IFI et dette relative à la résidence principale : une position illégale ?
Par Florent Belon, responsable expertise ingénierie patrimoniale d’Olifan Group
L’administration a énoncé dans un dossier de presse que la dette relative à la résidence principale devait être retenue pour seulement 70 % de sa valeur au prétexte que la résidence principale est évaluée avec une décote de 30 %. Cette position est contraire à celle retenue pour l’application de l’ISF (BOFiP-impôts BOI-PAT-ISF-30-60-30 n° 40).
Mais que dit la loi ?
L’IFI reprend la même rédaction des dispositions concernant l’abattement sur la résidence principale. Mais l’article 974 du Code général des impôts relatif à la déduction du passif n’évoque plus la notion d’ « exonération » au profit de celle de « fraction imposable ».
Abattement de 30 % : modalité d’évaluation simplifiée ou bien imposition partielle ?
Le point fondamental pour juger de la légalité de la position de l’administration refusant la déductibilité de 100 % de la dette est la suivante : l’abattement doit-il être considéré comme :
- une modalité d’évaluation de la résidence principale permettant de prendre en compte une décote liée à son occupation personnelle, et dans ce cas la dette doit être déductible à 100 % ;
- ou comme un avantage permettant une taxation partielle à hauteur de seulement 30 % de la valeur réelle ? Dans ce dernier cas on ne pourrait en effet que déduire 70 % de la dette.

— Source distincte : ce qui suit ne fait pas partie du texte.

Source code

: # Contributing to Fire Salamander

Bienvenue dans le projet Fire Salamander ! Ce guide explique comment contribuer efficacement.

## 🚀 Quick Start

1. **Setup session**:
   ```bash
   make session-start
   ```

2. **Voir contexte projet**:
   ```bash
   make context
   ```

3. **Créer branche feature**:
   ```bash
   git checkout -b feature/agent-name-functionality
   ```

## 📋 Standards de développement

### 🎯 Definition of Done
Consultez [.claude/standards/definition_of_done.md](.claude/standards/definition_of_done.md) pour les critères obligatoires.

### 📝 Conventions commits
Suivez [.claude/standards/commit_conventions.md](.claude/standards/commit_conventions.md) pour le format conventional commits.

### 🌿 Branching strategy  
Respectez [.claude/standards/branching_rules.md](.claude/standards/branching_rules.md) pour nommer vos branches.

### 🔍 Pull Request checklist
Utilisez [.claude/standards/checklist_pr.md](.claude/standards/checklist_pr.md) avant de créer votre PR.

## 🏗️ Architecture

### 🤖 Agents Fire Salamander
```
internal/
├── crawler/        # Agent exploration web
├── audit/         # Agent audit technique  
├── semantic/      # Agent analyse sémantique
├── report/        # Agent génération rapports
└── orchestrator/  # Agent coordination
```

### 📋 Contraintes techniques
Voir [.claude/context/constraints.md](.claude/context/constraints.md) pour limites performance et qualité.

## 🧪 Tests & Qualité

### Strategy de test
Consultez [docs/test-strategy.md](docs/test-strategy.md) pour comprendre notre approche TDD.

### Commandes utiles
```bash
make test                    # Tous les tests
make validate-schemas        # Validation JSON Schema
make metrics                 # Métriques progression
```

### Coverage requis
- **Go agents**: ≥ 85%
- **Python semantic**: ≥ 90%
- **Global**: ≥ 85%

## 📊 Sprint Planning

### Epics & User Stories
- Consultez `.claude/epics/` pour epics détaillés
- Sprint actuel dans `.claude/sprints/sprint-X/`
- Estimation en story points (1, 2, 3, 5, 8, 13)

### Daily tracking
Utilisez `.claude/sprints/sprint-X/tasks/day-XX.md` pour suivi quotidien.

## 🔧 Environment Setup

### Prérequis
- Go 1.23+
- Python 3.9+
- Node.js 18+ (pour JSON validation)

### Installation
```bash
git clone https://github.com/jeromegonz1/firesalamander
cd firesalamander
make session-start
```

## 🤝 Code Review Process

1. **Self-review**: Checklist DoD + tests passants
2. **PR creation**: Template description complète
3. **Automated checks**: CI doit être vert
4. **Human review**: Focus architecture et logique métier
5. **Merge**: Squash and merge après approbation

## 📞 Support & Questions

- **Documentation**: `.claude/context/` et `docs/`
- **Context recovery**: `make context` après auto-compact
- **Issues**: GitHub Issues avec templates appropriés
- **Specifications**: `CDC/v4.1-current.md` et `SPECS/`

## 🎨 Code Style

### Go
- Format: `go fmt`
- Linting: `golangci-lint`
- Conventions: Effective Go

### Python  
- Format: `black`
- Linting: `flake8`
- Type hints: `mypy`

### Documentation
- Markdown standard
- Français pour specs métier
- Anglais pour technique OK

La jurisprudence de la Cour de cassation et l’origine de l’abattement légal
Dans un arrêt du 13 février 1996, la Cour de cassation a énoncé dans l’affaire Fleury concernant l’impôt sur les grandes fortunes (IGF), ancêtre de l’ISF, que, pour la détermination de la base imposable, la valeur de l’appartement occupé à titre de résidence principale par son propriétaire doit tenir compte de la circonstance de fait résultant de cette occupation, alors que la loi prévoyait une imposition selon la valeur libre d’occupation (Documentation de base 7 S 351).
Par conséquent, l’administration énonçait suite à cet arrêt dans sa doctrine (Documentation de base 7 S 352) : « en matière d’ISF et conformément à la jurisprudence de la Cour de cassation, la valeur du logement occupé à titre de résidence principale par son propriétaire n’est pas remise en cause, pour l’ISF dû au titre de 1998 et des années antérieures, si l’abattement pratiqué à ce titre par le redevable n’excède pas 20 % de la valeur vénale du bien libre de toute occupation. »
Le sens de la loi, de par son origine, ne donne pas lieu à hésitation.
La position exprimée par l’administration est donc à notre sens illégale !
Citons le ministre de l’Economie Bruno Le Maire, au cours des débats parlementaires (Sénat, séance du 23 novembre 2017) au sujet des règles de l’IFI : « Cet impôt sur la fortune immobilière, je le rappelle, ne fera aucun perdant. Il reprend exactement les règles de l’ISF sur le volet immobilier : même seuil et même abattement de 30 % sur la résidence principale. »
Que faire ?
L’administration ne s’étant pas prononcée dans un document ayant une valeur juridique, opposable, on ne pourra introduire un recours pour excès de pouvoir en vue de faire annuler la position administrative (CE, 12 juillet 2017).
Si l’administration en reste là, en énonçant des positions illégales non seulement dans un dossier de presse, mais également dans la notice IFI ou dans le précis de fiscalité (ce qu’elle n’a pas encore fait), cela peut lui permettre d’inquiéter le redevable sans craindre une défaite judiciaire en rase campagne à court terme.
La justice ne pourrait contredire l’administration que suite à une procédure judiciaire classique et forcément longue jusqu’à la Cour de cassation.
En revanche, si elle prenait cette position illégale dans le BOFiP ou une réponse ministérielle, un recours pour excès de pouvoir pourrait alors être introduit.
Nous invitons les parlementaires (encouragés le cas échéant par leurs administrés) à poser des questions écrites au ministre afin que soit cette position illégale soit abandonnée, soit que l’administration la maintienne et qu’elle puisse être annulée pour excès de pouvoir.
Nous conseillons aux redevables IFI ne craignant pas quelques échanges avec l’administration de ne pas appliquer d’abattement sur la dette de leur résidence principale.
Ils pourront, le cas échéant, réaliser une mention expresse dans leur déclaration, c’est-à-dire indiquer qu’ils ont déduit la totalité de leur dette. Ceci attirera l’attention de l’administration mais prouvera leur bonne foi, leur évitant ainsi des intérêts de retard en cas de redressement.
Les autres pourront appliquer l’abattement sur la dette en attendant que lumière officielle soit faite.